Go through the entries below. Copy each line in which "Core" appears.

EXTRACTED RECORDS section start

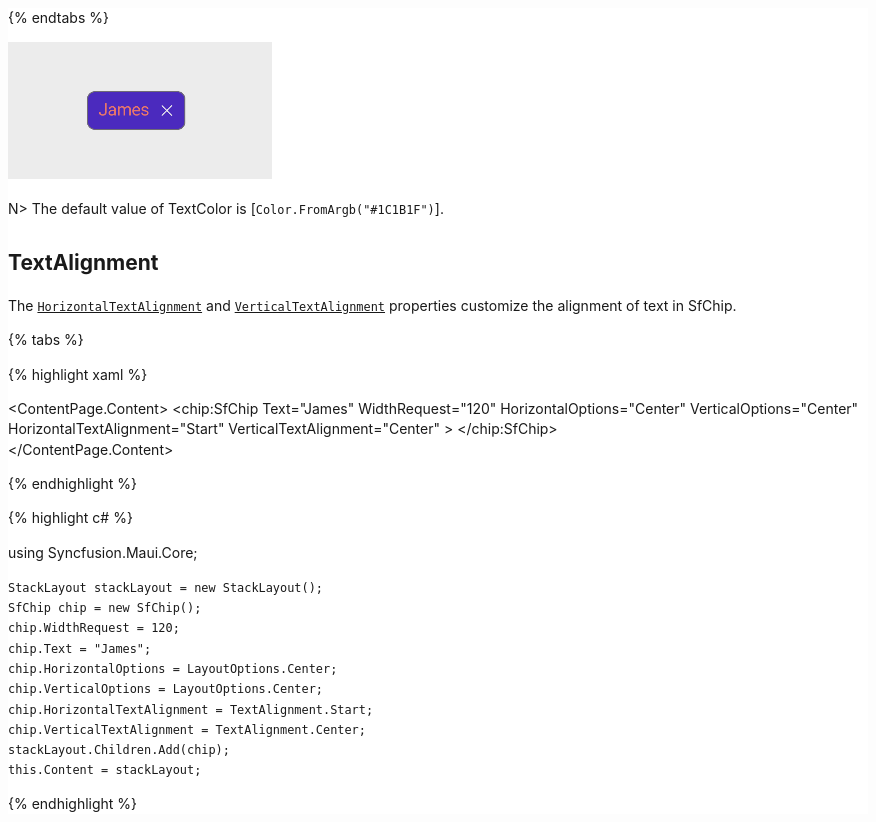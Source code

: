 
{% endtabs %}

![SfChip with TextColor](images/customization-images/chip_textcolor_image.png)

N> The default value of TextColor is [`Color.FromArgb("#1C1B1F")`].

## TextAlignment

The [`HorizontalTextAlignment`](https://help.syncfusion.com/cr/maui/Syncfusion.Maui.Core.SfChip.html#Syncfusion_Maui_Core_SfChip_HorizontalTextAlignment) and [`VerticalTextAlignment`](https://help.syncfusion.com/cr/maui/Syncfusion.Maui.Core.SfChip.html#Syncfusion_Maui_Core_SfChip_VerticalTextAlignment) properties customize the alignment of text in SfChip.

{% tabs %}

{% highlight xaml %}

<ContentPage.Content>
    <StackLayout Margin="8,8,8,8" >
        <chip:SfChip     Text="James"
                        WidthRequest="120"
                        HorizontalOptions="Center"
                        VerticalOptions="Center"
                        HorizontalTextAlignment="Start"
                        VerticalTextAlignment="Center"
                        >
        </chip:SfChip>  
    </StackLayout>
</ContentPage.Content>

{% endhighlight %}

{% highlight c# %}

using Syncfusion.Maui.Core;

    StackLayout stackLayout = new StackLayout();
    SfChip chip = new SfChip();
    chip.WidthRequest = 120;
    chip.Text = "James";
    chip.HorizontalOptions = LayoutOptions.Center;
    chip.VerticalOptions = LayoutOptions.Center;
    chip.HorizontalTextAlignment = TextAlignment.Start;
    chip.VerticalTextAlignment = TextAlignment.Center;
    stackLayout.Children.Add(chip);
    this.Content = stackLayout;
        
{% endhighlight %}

EXTRACTED RECORDS section end
EXTRACTED RECORDS section start

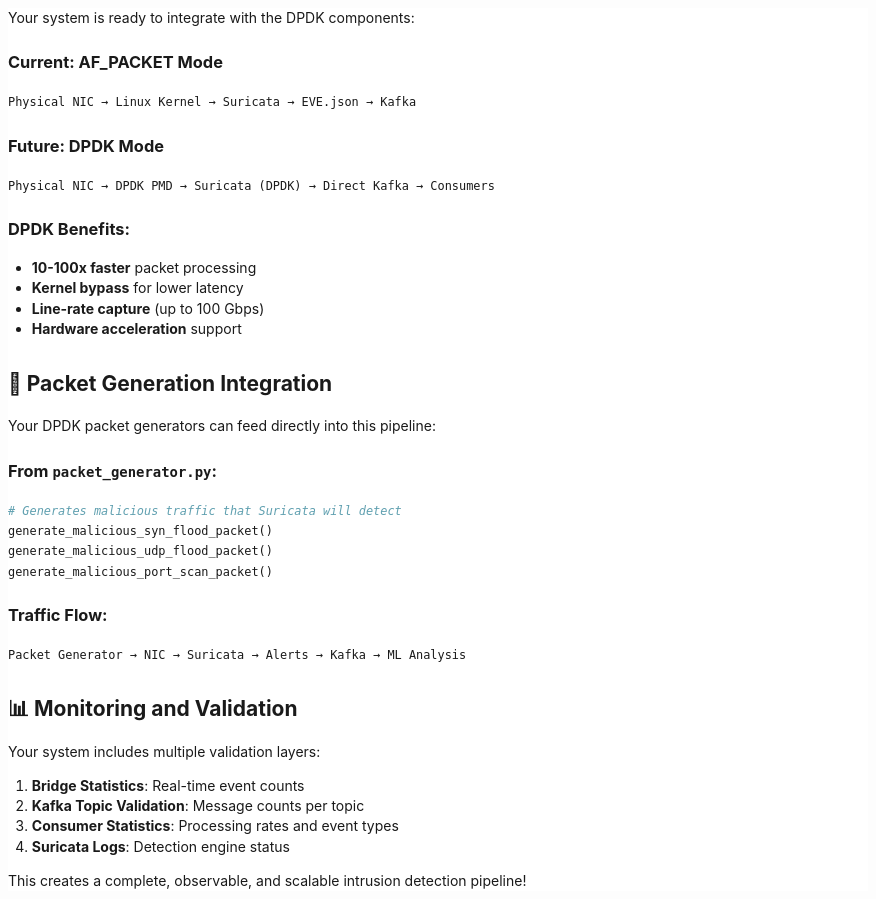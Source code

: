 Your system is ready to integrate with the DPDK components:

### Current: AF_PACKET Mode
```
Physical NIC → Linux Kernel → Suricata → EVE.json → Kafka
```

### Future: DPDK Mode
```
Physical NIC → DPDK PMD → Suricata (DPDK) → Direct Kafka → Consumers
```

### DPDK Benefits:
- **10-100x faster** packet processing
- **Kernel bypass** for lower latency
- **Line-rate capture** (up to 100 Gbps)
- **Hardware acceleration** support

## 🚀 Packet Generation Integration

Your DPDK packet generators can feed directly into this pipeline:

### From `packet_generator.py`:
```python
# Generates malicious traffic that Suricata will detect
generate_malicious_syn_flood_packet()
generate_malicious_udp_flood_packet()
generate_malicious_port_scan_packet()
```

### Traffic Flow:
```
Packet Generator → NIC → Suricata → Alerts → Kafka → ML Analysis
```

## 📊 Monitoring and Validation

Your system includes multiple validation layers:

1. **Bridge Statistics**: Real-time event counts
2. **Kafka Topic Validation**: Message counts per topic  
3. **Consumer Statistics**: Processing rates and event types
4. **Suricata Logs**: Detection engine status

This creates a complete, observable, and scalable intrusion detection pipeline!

EXTRACTED RECORDS section end
EXTRACTED RECORDS section start

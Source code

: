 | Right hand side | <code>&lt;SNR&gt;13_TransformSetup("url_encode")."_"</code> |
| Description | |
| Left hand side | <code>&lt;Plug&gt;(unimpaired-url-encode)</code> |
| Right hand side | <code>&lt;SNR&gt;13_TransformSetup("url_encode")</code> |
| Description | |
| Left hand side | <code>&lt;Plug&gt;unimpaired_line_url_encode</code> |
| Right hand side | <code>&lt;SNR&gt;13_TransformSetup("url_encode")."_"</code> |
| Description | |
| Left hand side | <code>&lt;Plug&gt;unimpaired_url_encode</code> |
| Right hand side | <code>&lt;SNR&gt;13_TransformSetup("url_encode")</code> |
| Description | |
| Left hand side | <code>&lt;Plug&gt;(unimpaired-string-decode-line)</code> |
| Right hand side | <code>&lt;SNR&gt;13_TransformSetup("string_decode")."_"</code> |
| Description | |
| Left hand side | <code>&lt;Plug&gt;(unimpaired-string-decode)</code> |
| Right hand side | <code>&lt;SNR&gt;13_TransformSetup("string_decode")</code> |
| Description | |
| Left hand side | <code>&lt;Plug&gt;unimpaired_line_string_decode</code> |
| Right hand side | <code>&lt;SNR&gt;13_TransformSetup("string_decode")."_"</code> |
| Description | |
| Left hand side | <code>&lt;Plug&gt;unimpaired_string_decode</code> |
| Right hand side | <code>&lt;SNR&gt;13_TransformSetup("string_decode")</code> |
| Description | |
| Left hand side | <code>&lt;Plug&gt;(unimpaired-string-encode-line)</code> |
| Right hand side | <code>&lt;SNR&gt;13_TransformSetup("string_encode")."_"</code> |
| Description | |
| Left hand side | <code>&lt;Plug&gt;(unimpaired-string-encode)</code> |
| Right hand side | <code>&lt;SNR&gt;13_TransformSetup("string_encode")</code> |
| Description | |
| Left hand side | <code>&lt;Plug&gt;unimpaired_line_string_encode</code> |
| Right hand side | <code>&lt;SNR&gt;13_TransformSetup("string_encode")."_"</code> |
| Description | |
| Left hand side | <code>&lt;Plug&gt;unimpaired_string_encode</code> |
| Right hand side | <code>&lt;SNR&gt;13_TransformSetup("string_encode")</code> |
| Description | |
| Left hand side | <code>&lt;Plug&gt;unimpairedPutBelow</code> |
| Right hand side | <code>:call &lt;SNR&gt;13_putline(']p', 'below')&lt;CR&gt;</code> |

EXTRACTED RECORDS section end

RESULT OF THE TASK —
The [`HorizontalTextAlignment`](https://help.syncfusion.com/cr/maui/Syncfusion.Maui.Core.SfChip.html#Syncfusion_Maui_Core_SfChip_HorizontalTextAlignment) and [`VerticalTextAlignment`](https://help.syncfusion.com/cr/maui/Syncfusion.Maui.Core.SfChip.html#Syncfusion_Maui_Core_SfChip_VerticalTextAlignment) properties customize the alignment of text in SfChip.
using Syncfusion.Maui.Core;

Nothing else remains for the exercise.